KEBERAGAMAN DALAM PERSATUAN

Sukarno-Hatta

Bogor (10/5) Setelah sekian lamanya berada di dalam belenggu penjajahan, pada tanggal 17 Agustus 1945 rakyat Indonesia dengan proklamasi menyatakan dirinya bangsa yang merdeka. Proklamasi kemerdekaan Indonesia itu dilakukan oleh Ir. Sukarno dan Drs. Mohammad Hatta atas nama Bangsa Indonesia. Proklamasi kemerdekaan bangsa Indonesia dilakukan dengan tekad dan keyakinan, dilandasi dan dijiwai oleh suatu cita-cita luhur, sebagaimana dirumuskan di dalam Pembukaan Undang-undang Dasar 1945. Rancangan UUD itu sendiri sebenarnya merupakan hasil karya BPUPKI (Badan Penyelidik Usaha-usaha Persiapan Kemerdekan (Dokuritsu Jumbi Cosakai), sebuah badan yang terbentuk pada tanggal 29 April 1945 dan diresmikan pada tanggal 28 Mei 1945 dan beranggotakan 62 orang yang diketuai oleh Dr. K.R.T. Radjiman Wedyodiningrat. Pada masa sidang kedua, anggotanya ditambah dengan 6 orang sehingga jumlah anggotanya menjadi 68 orang.

Dalam sidangnya yang pertama, pada tanggal 29 Mei sampai dengan 1 Juni 1945, badan ini membahas asa dan dasar Negara Indonesia Merdeka. Salah satu pidato penting dalam sidang pertama ini diucapkan oleh anggota Ir. Sukarno yang menyarankan lima dasar negara dengan nama PANCASILA. Seluruh saran para anggota dalam sidang pertama ini dibahas dalam masa reses dan pada tanggal 22 Juni 1945 disepakati rancangan Pembukaan Undang-undang Dasar 1945.

Sehari sesudah Proklamasi, pada tanggal 18 Agustus 1945. Panitia Persiapan Kemerdekaan Indonesia (PPKI) yang dibentuk pada tanggal 17 Agustus 1945 dalam sidangnya yang pertama menetapkan tiga buah keputusan yang sangat penting bagi kehidupan negara, yaitu:

  1. Mengesahkan dan menetapkan Undang-undang Dasar Republik Indonesia, yang kemudian dikenal sebagai Undang-undang Dasar 1945.
  2. Memilih Sukarno sebagai Presiden dan Drs. Mohammad Hatta sebagai Wakil Presiden.
  3. Sebelum terbentuknya Majelis Permusyawaratan Rakyat, pekerjaan Presiden untuk sementara waktu dibantu oleh oleh Komite Nasional.

 

Presiden dan Wakil Presiden Indonesia secara bersama-sama disebut sebagai lembaga kepresidenan Indonesia, memiliki sejarah yang hampir sama tuanya dengan sejarah Indonesia. Sebab pada saat proklamasi 17 Agustus 1945, bangsa Indonesia belum memiliki pemerintahan.

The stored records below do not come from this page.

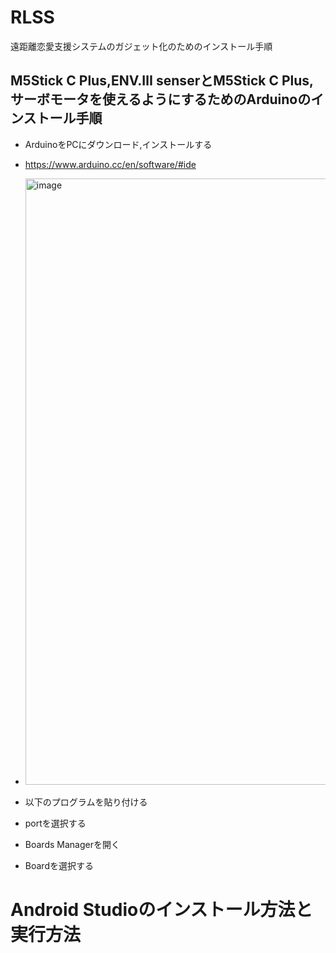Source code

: # RLSS
遠距離恋愛支援システムのガジェット化のためのインストール手順

 ## M5Stick C Plus,ENV.Ⅲ senserとM5Stick C Plus,サーボモータを使えるようにするためのArduinoのインストール手順
  - ArduinoをPCにダウンロード,インストールする
  - https://www.arduino.cc/en/software/#ide
  - <img width="1915" height="970" alt="image" src="https://github.com/user-attachments/assets/23040c40-183c-469f-b63e-9e88f01ec0d4" />


  - 以下のプログラムを貼り付ける
  - portを選択する
  - Boards Managerを開く
  - Boardを選択する


 # Android Studioのインストール方法と実行方法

Barulah sehari kemudian 18 Agustus 1945, Indonesia memiliki konstitusi yang menjadi dasar untuk mengatur pemerintahan UUD 1945 dan lembaga kepresidenan yang memimpin seluruh bangsa.

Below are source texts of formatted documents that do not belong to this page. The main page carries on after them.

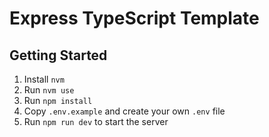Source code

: # Express TypeScript Template

## Getting Started
1. Install `nvm`
2. Run `nvm use`
3. Run `npm install`
4. Copy `.env.example` and create your own `.env` file
5. Run `npm run dev` to start the server
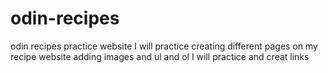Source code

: # odin-recipes
odin recipes practice website
I will practice creating different pages on my recipe website adding images and ul and ol 
I will practice and creat links 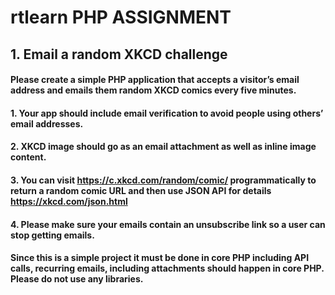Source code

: # rtlearn PHP ASSIGNMENT
## 1. Email a random XKCD challenge
#### Please create a simple PHP application that accepts a visitor’s email address and emails them random XKCD comics every five minutes.
#### 1. Your app should include email verification to avoid people using others’ email addresses.
#### 2. XKCD image should go as an email attachment as well as inline image content.
#### 3. You can visit https://c.xkcd.com/random/comic/ programmatically to return a random comic URL and then use JSON API for details https://xkcd.com/json.html
#### 4. Please make sure your emails contain an unsubscribe link so a user can stop getting emails.
#### Since this is a simple project it must be done in core PHP including API calls, recurring emails, including attachments should happen in core PHP. Please do not use any libraries.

Dari titik inilah perjalanan lembaga kepresidenan bersejarah dimulai. Dapat dikatakan lembaga negara adalah lembaga kepresidenan (lembaga negara adalah lembaga pemerintahan dimana lembaga tersebut dibuat oleh negara dari negara dan untuk negara yang bertujuan untuk membangun negara itu sendiri).

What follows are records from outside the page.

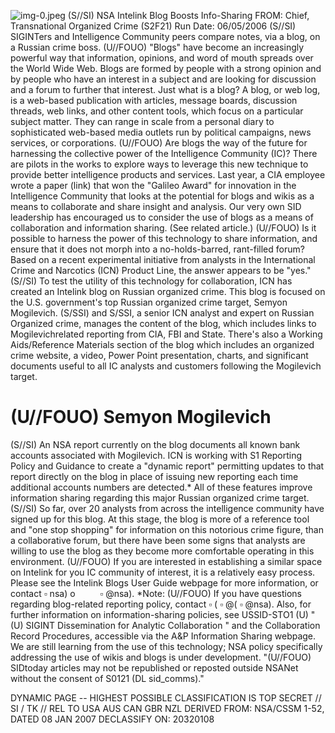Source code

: ![img-0.jpeg](img-0.jpeg)
(S//SI) NSA Intelink Blog Boosts Info-Sharing
FROM:
Chief, Transnational Organized Crime (S2F21)
Run Date: 06/05/2006
(S//SI) SIGINTers and Intelligence Community peers compare notes, via a blog, on a Russian crime boss.
(U//FOUO) "Blogs" have become an increasingly powerful way that information, opinions, and word of mouth spreads over the World Wide Web. Blogs are formed by people with a strong opinion and by people who have an interest in a subject and are looking for discussion and a forum to further that interest. Just what is a blog? A blog, or web log, is a web-based publication with articles, message boards, discussion threads, web links, and other content tools, which focus on a particular subject matter. They can range in scale from a personal diary to sophisticated web-based media outlets run by political campaigns, news services, or corporations.
(U//FOUO) Are blogs the way of the future for harnessing the collective power of the Intelligence Community (IC)? There are pilots in the works to explore ways to leverage this new technique to provide better intelligence products and services. Last year, a CIA employee wrote a paper (link) that won the "Galileo Award" for innovation in the Intelligence Community that looks at the potential for blogs and wikis as a means to collaborate and share insight and analysis. Our very own SID leadership has encouraged us to consider the use of blogs as a means of collaboration and information sharing. (See related article.)
(U//FOUO) Is it possible to harness the power of this technology to share information, and ensure that it does not morph into a no-holds-barred, rant-filled forum? Based on a recent experimental initiative from analysts in the International Crime and Narcotics (ICN) Product Line, the answer appears to be "yes."
(S//SI) To test the utility of this technology for collaboration, ICN has created an Intelink blog on Russian organized crime. This blog is focused on the U.S. government's top Russian organized crime target, Semyon Mogilevich. (S/SSI) and S/SSI, a senior ICN analyst and expert on Russian Organized crime, manages the content of the blog, which includes links to Mogilevichrelated reporting from CIA, FBI and State. There's also a Working Aids/Reference Materials section of the blog which includes an organized crime website, a video, Power Point presentation, charts, and significant documents useful to all IC analysts and customers following the Mogilevich target.

# (U//FOUO) Semyon Mogilevich 

(S//SI) An NSA report currently on the blog documents all known bank accounts associated with Mogilevich. ICN is working with S1 Reporting Policy and Guidance to create a "dynamic report" permitting updates to that report directly on the blog in place of issuing new reporting each time additional accounts numbers are detected.* All of these features improve information sharing regarding this major Russian organized crime target.
(S//SI) So far, over 20 analysts from across the intelligence community have signed up for this blog. At this stage, the blog is more of a reference tool and "one stop shopping" for information on this notorious crime figure, than a collaborative forum, but there have been some signs that analysts are willing to use the blog as they become more comfortable operating in this environment.
(U//FOUO) If you are interested in establishing a similar space on Intelink for you IC community
of interest, it is a relatively easy process. Please see the Intelink Blogs User Guide webpage for more information, or contact $\square$ nsa) o $\qquad$
$\square$ @nsa).
*Note:
(U//FOUO) If you have questions regarding blog-related reporting policy, contact $\square$ ( $\square$ @( $\square$ @nsa). Also, for further information on information-sharing policies, see USSID-STO1 (U) " (U) SIGINT Dissemination for Analytic Collaboration " and the Collaboration Record Procedures, accessible via the A\&P Information Sharing webpage. We are still learning from the use of this technology; NSA policy specifically addressing the use of wikis and blogs is under development.
"(U//FOUO) SIDtoday articles may not be republished or reposted outside NSANet without the consent of S0121 (DL sid_comms)."

DYNAMIC PAGE -- HIGHEST POSSIBLE CLASSIFICATION IS TOP SECRET // SI / TK // REL TO USA AUS CAN GBR NZL DERIVED FROM: NSA/CSSM 1-52, DATED 08 JAN 2007 DECLASSIFY ON: 20320108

Sejarah perjalanan lembaga kepresidenan Indonesia memiliki keunikan tersendiri, sebagaimana tiap-tiap bangsa memiliki ciri khas pada sejarah pemimpin mereka masing-masing. Perjalanan sejarah yang dilalui lembaga kepresidenan diwarnai setidaknya tiga atau bahkan empat konstitusi.

 

Periode 1945–1950

Periode 18 Agustus 1945-15 Agustus 1950 adalah periode berlakunya konstitusi yang disahkan oleh PPKI pada tanggal 18 Agustus 1945, yang kelak kemudian disebut sebagai UUD 1945. Periode ini dibagi lagi menjadi dua masa yaitu, pertama, antara 18 Agustus 1945 – 27 Desember 1949 saat negara Indonesia berdiri sendiri, dan kedua antara 27 Desember 1949 – 15 Agustus 1950 saat negara Indonesia bergabung sebagai negara bagian dari negara federasi RIS.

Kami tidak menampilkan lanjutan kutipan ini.